O Plenário do Supremo Tribunal Federal, em decisão por maioria proferida no ARE 648629, no dia 24 de abril de 2013, concluiu que os Procuradores Federais não têm a prerrogativa da intimação exclusivamente pessoal nos processos dos Juizados Especiais Federais Cíveis.

A discussão envolveu a existência de normas (infraconstitucionais) especiais, com redações divergentes.

De um lado, o art. 17 da Lei nº 10.910/2004 assegura a intimação pessoal dos Procuradores Federais e dos Procuradores do Banco Central do Brasil:

“Art. 17. Nos processos em que atuem em razão das atribuições de seus cargos, os ocupantes dos cargos das carreiras de Procurador Federal e de Procurador do Banco Central do Brasil serão intimados e notificados pessoalmente”.

Por outro lado, o parágrafo único do art. 8º da Lei nº 10.259/2001 (Lei dos Juizados Especiais Federais) admite a intimação por outro meio além do pessoal:

“Art. 8º As partes serão intimadas da sentença, quando não proferida esta na audiência em que estiver presente seu representante, por ARMP (aviso de recebimento em mão própria).

§ 1º As demais intimações das partes serão feitas na pessoa dos advogados ou dos Procuradores que oficiem nos respectivos autos, pessoalmente ou por via postal”.

Sobre o assunto, o Enunciado nº 39 das Turmas Recursais da Seção Judiciária do Rio de Janeiro determina a incidência da segunda norma:

“A obrigatoriedade de intimação pessoal dos ocupantes de cargo de Procurador Federal, prevista no art. 17 da Lei nº 10.910/2004, não é aplicável ao rito dos Juizados Especiais Federais”.

Em igual sentido, Enunciado nº 7 do FONAJEF prevê que “nos Juizados Especiais Federais o procurador federal não tem a prerrogativa de intimação pessoal”.

Na doutrina especializada dos Juizados Especiais Cíveis, alguns autores defendem a possibilidade de intimação por outros meios[1], mas prevalece o entendimento de que o art. 8º da Lei nº 10.259/2001 não excluiu a prerrogativa de intimação pessoal dos procuradores públicos[2].

A completude do ordenamento jurídico, na lição de Norberto Bobbio, é a propriedade que as normas jurídicas possuem para regular qualquer situação.
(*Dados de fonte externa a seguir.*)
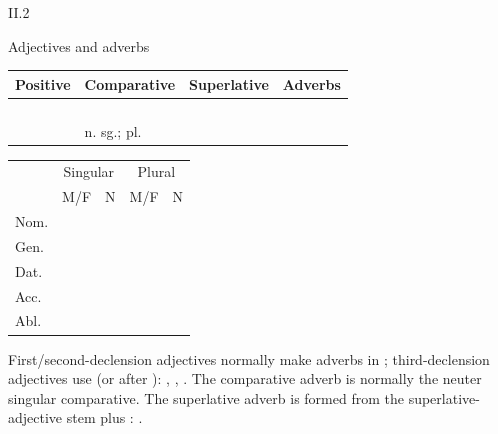 \begin{courseunit}{II.2}
\begin{grammarbox}{Adjectives and adverbs}
\begin{center}
\begin{tabular}{@{}llll@{}}
\toprule
Positive & Comparative & Superlative & Adverbs\\ \midrule
\Latin{bonus} & \Latin{melior, melius} & \Latin{optimus} &
  \Latin{bene, melius, optime}\\
\Latin{malus} & \Latin{peior, peius} & \Latin{pessimus} &
  \Latin{male, peius, pessime}\\
\Latin{magnus} & \Latin{maior, maius} & \Latin{maximus} &
  \Latin{magnopere, magis, maxime}\\
\Latin{parvus} & \Latin{minor, minus} & \Latin{minimus} &
  \Latin{paulum, minus, minime}\\
\Latin{multus} & \Latin{plus, pluris} n. sg.; \Latin{plures, plura} pl. & \Latin{plurimus} &
  \Latin{multum, plus, plurimum}\\
\bottomrule
\end{tabular}
\end{center}

\begin{center}
\begin{tabular}{@{}l*{2}{c}@{\qquad}*{2}{c}@{}}
\toprule
& \multicolumn{2}{c}{Singular} & \multicolumn{2}{c}{Plural}\\
& M/F & N & M/F & N\\ \midrule
Nom. & \Latin{-ior} & \Latin{-ius} & \Latin{-iores} & \Latin{-iora}\\
Gen. & \multicolumn{2}{c}{\Latin{-ioris}} & \multicolumn{2}{c}{\Latin{-iorum}}\\
Dat. & \multicolumn{2}{c}{\Latin{-iori}} & \multicolumn{2}{c}{\Latin{-ioribus}}\\
Acc. & \Latin{-iorem} & \Latin{-ius} & \Latin{-iores} & \Latin{-iora}\\
Abl. & \multicolumn{2}{c}{\Latin{-iore}} & \multicolumn{2}{c}{\Latin{-ioribus}}\\
\bottomrule
\end{tabular}
\end{center}

First/second-declension adjectives normally make adverbs in ; third-declension
adjectives use  (or  after ): ,
, . The comparative adverb is normally the
neuter singular comparative. The superlative adverb is formed from the
superlative-adjective stem plus : .
\end{grammarbox}


\end{courseunit}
Por outro lado, há incompletude quando (a) não existir norma autorizando ou vedando certa conduta, deixando o ordenamento incompleto; (b) ou existir uma norma permitindo e outra proibindo determinado comportamento, fazendo com que o ordenamento seja incoerente[3].

O caso julgado pelo STF envolveu uma situação de suposta incoerência, por haver uma norma determinando a intimação pessoal dos Procuradores Federais (art. 17 da Lei nº 10.910/2004) e outra permitindo que as intimações sejam realizadas pessoalmente ou por outro meio (art. 8º da Lei nº 10.259/2001).

Diante da ausência de relação hierárquica entre o art. 17 da Lei nº 10.910/2004 e o art. 8º da Lei nº 10.259/2001, a resolução da controvérsia deve ser buscada nos critérios da cronologia e da especialidade.

Apesar de a Lei nº 10.910/2004 ser posterior, trata-se de norma genérica que reestrutura a remuneração de diversos cargos públicos, modifica o pró-labore e a Gratificação de Desempenho de Atividade Jurídica (GDAJ) de determinados cargos. O citado art. 17, que determina a intimação pessoal dos Procuradores Federais e dos Procuradores do Banco Central do Brasil, trata de matéria estranha à lei, que deveria se restringir a regulamentar modificações de verbas remuneratórias de determinadas carreiras (de Auditoria da Receita Federal, Auditoria-Fiscal da Previdência Social, Auditoria-Fiscal do Trabalho, Procurador da Fazenda Nacional, Advogados da União, Procuradores Federais, Procuradores do Banco Central do Brasil, Defensores Públicos da União e quadros suplementares).

Por sua vez, a Lei nº 10.259/2001 é norma específica do procedimento dos Juizados Especiais Federais, que integra o sistema dos Juizados Especiais Cíveis, formado pelas Leis nº 9.099/95 (Juizados Especiais da Justiça Estadual), 10.259/2001 (Juizados Especiais da Justiça Federal) e 12.153/2009 (Juizados Especiais da Fazenda Pública Estadual, Distrital e Municipal).

Não se deve ignorar ainda que há no Brasil um microssistema dos Juizados Especiais Cíveis, formado pelas três leis citadas[4], pelo Código de Processo Civil e as demais normas processuais, que incidem de forma subsidiária para preencher as lacunas (incompletude) e corrigir eventuais contradições (incoerência).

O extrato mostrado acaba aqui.